We need to talk about Europe’s Kevins
How an American name became a European diagnosis
As families in Europe wind up the year, a few seasonal traditions will feel familiar, from Brussels to Bucharest. After awkwardly lugging an overpriced Christmas tree up an apartment staircase and dashing out for a panicked bout of gift-shopping, exhausted parents will plop the kids in front of the telly in search of a little yuletide peace.

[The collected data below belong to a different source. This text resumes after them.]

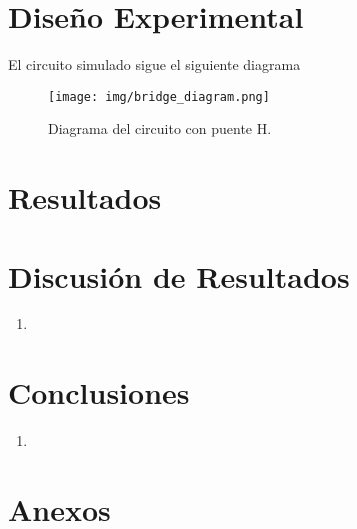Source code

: \documentclass[conference]{IEEEtran}
\begin{document}
\section{Diseño Experimental}
El circuito simulado sigue el siguiente diagrama
\begin{figure}[H]
	\centering
	\texttt{[image: img/bridge\_diagram.png]}
	\caption{Diagrama del circuito con puente H.}
	\label{bridge_diagram}
\end{figure}
%
\section{Resultados}
    
\section{Discusión de Resultados}
\begin{enumerate}
    \item 
   
\end{enumerate}
\section{Conclusiones}
\begin{enumerate}
    \item 
\end{enumerate}

\section{Anexos}
\end{document}
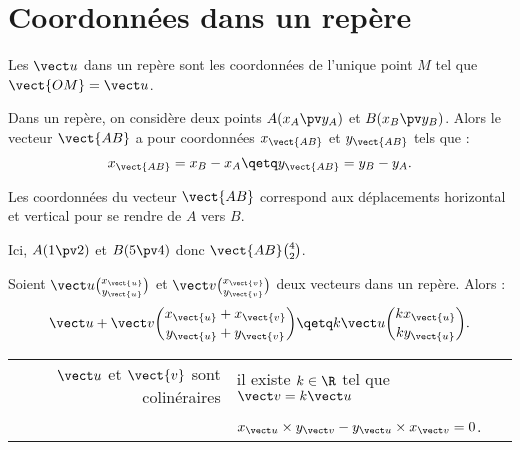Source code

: \documentclass[10pt,openright,twoside,french]{book}
\begin{document}
\section{Coordonnées dans un repère}

\begin{Defi}
    Les  $\vect u$ dans un repère \OIJ sont les coordonnées de l'unique point $M$ tel que $\vect{OM} = \vect u$.
\end{Defi}

\begin{Prop}
    Dans un repère, on considère deux points $A(x_A \pv y_A)$ et $B(x_B \pv y_B)$. Alors le vecteur $\vect{AB}$ a pour coordonnées $x_{\vect{AB}}$ et $y_{\vect{AB}}$ tels que :
    \[x_{\vect{AB}} = x_B - x_A \qetq y_{\vect{AB}} = y_B - y_A.\]
\end{Prop}

\begin{Rmq}
    Les coordonnées du vecteur $\vect{AB}$ correspond aux déplacements horizontal et vertical pour se rendre de $A$ vers $B$.
\end{Rmq}

\begin{center}
    
    Ici, $A(1\pv2)$ et $B(5 \pv 4)$ donc $\vect{AB} \binom 42$.
\end{center}

\begin{Prop}
    Soient $\vect u\binom{x_{\vect{u}}}{y_{\vect{u}}}$ et $\vect v\binom{x_{\vect{v}}}{y_{\vect{v}}}$ deux vecteurs dans un repère. Alors :
    \[\vect u + \vect v\binom{x_{\vect{u}}+x_{\vect{v}}}{y_{\vect{u}}+y_{\vect{v}}} \qetq k\vect u\binom{kx_{\vect{u}}}{ky_{\vect{u}}}.\]
\end{Prop}

\begin{Prop}
    \begin{tabular}{r@{$\quad\Leftrightarrow \quad$}l}
        $\vect u$ et $\vect{v}$ sont colinéraires & il existe $k \in \R$ tel que $\vect v = k\vect u$\\
                                                                      & $x_{\vect u} \times y_{\vect v} - y_{\vect u} \times x_{\vect v} = 0$.
    \end{tabular}
\end{Prop}
\end{document}
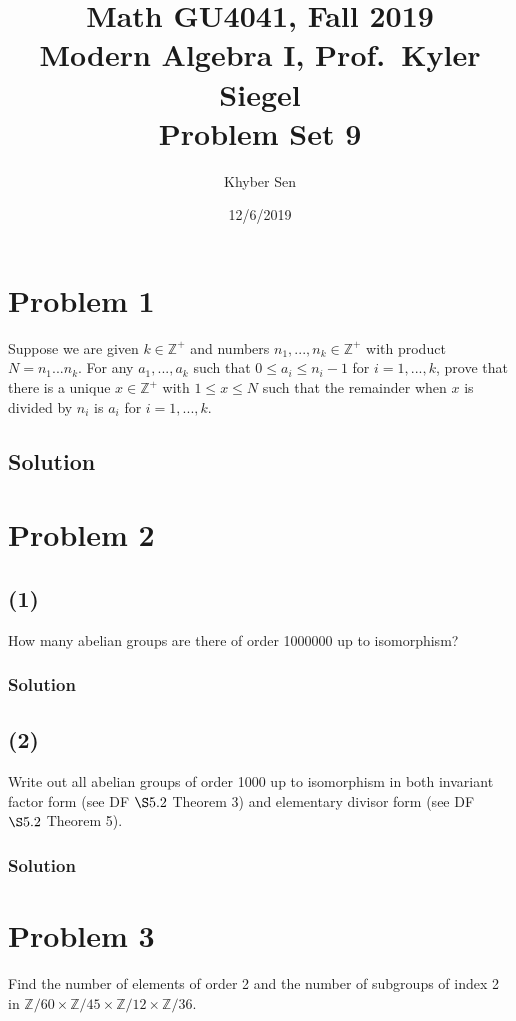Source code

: \documentclass[fleqn]{article}
\title{
Math GU4041, Fall 2019 \\
Modern Algebra I, Prof.\ Kyler Siegel \\
Problem Set 9
}
\author{Khyber Sen}
\date{12/6/2019}
\begin{document}
    
    \maketitle
    
    \section{Problem 1}
    Suppose we are given $k \in \mathbb{Z}^+$ and numbers $n_1, ..., n_k \in \mathbb{Z}^+$ with product $N = n_1 ... n_k$.  For any $a_1, ..., a_k$ such that $0 \leq a_i \leq n_i - 1$ for $i = 1, ..., k$, prove that there is a unique $x \in \mathbb{Z}^+$ with $1 \leq x \leq N$ such that the remainder when $x$ is divided by $n_i$ is $a_i$ for $i = 1, ..., k$.
        
        \subsection{Solution}
        
    
    \section{Problem 2}
        
        \subsection{(1)}
        How many abelian groups are there of order 1000000 up to isomorphism?
            
            \subsubsection{Solution}
            
        
        \subsection{(2)}
        Write out all abelian groups of order 1000 up to isomorphism in both invariant factor form (see DF $\S5.2$ Theorem 3) and elementary divisor form (see DF $\S5.2$ Theorem 5).
        
            \subsubsection{Solution}
            
    
    \section{Problem 3}
    Find the number of elements of order 2 and the number of subgroups of index 2 in $\mathbb{Z}/60 \times \mathbb{Z}/45 \times \mathbb{Z}/12 \times \mathbb{Z}/36$.
        
\end{document}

French youngsters will watch a film whose title translates as “Mummy, I missed the plane”, Hungarians one called “Tremble, burglars!” while Poles enjoy “Kevin alone in the house”. Beneath the dodgy dubbing lies the same film, “Home Alone”, an American flick from 1990. Its cultural significance in Europe is not so much its ubiquity in Christmas programming, nor the film’s cinematic merits (the highlight of the sequel is a cameo by one Donald Trump). Rather, sociologists point to the story’s young hero Kevin, a rascally type played by the then nine-year-old Macaulay Culkin. In the late 1980s, before the film came out, the most popular names given to baby boys in western Europe were local variants of ancestral ones: Julien in France, Jan in Germany, Johannes in the Netherlands. By 1991 Kevin was the most popular name in all three countries, and stayed so for many years.